Fixed-payment variable mortgages carry a risk unique to them. As prime climbs, more of your level payment is consumed by interest until you reach the trigger rate — the point where the payment no longer covers all the interest owed. Beyond that, no principal is repaid and any unpaid interest can be added to your balance (negative amortization). If the balance grows back to your original loan amount or a set threshold, you hit the trigger point, and the lender typically requires you to raise your payment, make a lump-sum prepayment, or convert to a fixed rate. Adjustable-payment variables avoid this because the payment rises to keep pace.
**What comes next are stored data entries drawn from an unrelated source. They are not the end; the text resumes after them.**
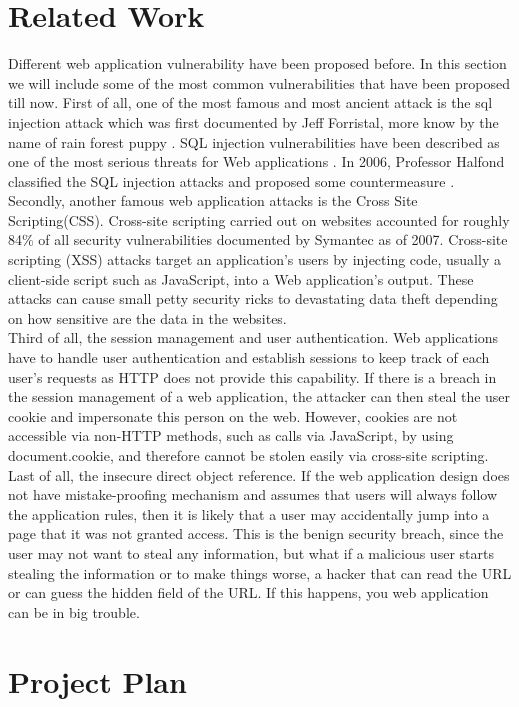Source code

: \documentclass[12pt, a4paper]{article}
\begin{document}
\section{Related Work}
Different web application vulnerability have been proposed before. In this section we will include some of the most common vulnerabilities that have been proposed till now. First of all, one of the most famous and most ancient attack is the sql injection attack which was first documented by Jeff Forristal, more know by the name of rain forest puppy \cite{Jeff}.  SQL injection vulnerabilities have been described as one of the most serious threats for Web applications \cite{Aucsmith} \cite{TO}. In 2006, Professor Halfond classified the SQL injection attacks and proposed some countermeasure \cite{halfond06mar}.\\

Secondly, another famous web application attacks is the Cross Site Scripting(CSS). Cross-site scripting carried out on websites accounted for roughly 84\% of all security vulnerabilities documented by Symantec as of 2007\cite{symantec}. Cross-site scripting (XSS) attacks target an application's users by injecting code, usually a client-side script such as JavaScript, into a Web application's output. These attacks can cause small petty security ricks to devastating data theft depending on how sensitive are the data in the websites.\\

Third of all, the session management and user authentication. Web applications have to handle user authentication and establish sessions to keep track of each user's requests as HTTP does not provide this capability. If there is a breach in the session management of a web application, the attacker can then steal the user cookie and impersonate this person on the web. However, cookies are not accessible via non-HTTP methods, such as calls via JavaScript, by using document.cookie, and therefore cannot be stolen easily via cross-site scripting\cite{symantec}.\\

Last of all, the insecure direct object reference. If the web application design does not have mistake-proofing mechanism and assumes that users will always follow the application rules, then it is likely that a user may accidentally jump into a page that it was not granted access. This is the benign security breach, since the user may not want to steal any information, but what if a malicious user starts stealing the information or to make things worse, a hacker that can read the URL or can guess the hidden field of the URL\cite{Michael}. If this happens, you web application can be in big trouble.


\section{Project Plan}



\end{document}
| Feature | Variable rate |
|---|---|
| Follows Bank of Canada | Yes — moves with prime |
| Break penalty | Usually ~3 months' interest |
| Payment certainty | Lower (or trigger-rate risk) |
| Historically | Often cheaper over time, but not guaranteed |
The upsides are a typically lower starting rate, a smaller penalty if you break early, and savings if the Bank cuts. The downsides are budgeting uncertainty and, on fixed-payment products, the trigger-rate trap. Every variable mortgage must still pass the stress test — the higher of your contract rate plus 2% or 5.25%.
A variable rate tends to fit borrowers with breathing room in their budget who can absorb a higher payment without stress, those who may sell or refinance before the term ends and want the smaller penalty, and those who believe rates are more likely to fall than rise. If a payment jump would put your household under pressure, a fixed rate may serve you better. Compare the two side by side and run the numbers before you commit.
A variable rate is quoted as prime plus or minus a set margin — for example prime minus 0.60%. Prime is about 4.45% in 2026 (the Bank of Canada overnight rate of 2.25% plus the standard 2.20% spread), so it moves whenever the Bank changes policy.
An adjustable-payment variable mortgage changes your actual payment when prime moves. A fixed-payment variable mortgage keeps the payment the same and instead shifts how much goes to interest versus principal, which is why it can hit a trigger rate if rates rise too far.
On a fixed-payment variable mortgage, the trigger rate is the interest rate at which your fixed payment no longer covers all the interest owed. Past that point no principal is repaid and unpaid interest can be added to the balance.
The trigger point is when your mortgage balance grows back to or above your original loan amount (or a set threshold) because unpaid interest is being added. At that stage the lender usually requires you to increase your payment, make a lump sum, or convert to a fixed rate.
A variable rate suits borrowers with room in their budget who can absorb higher payments, who value a lower break penalty (usually about three months' interest), and who believe rates are more likely to fall than rise. It is riskier if a payment increase would strain your household.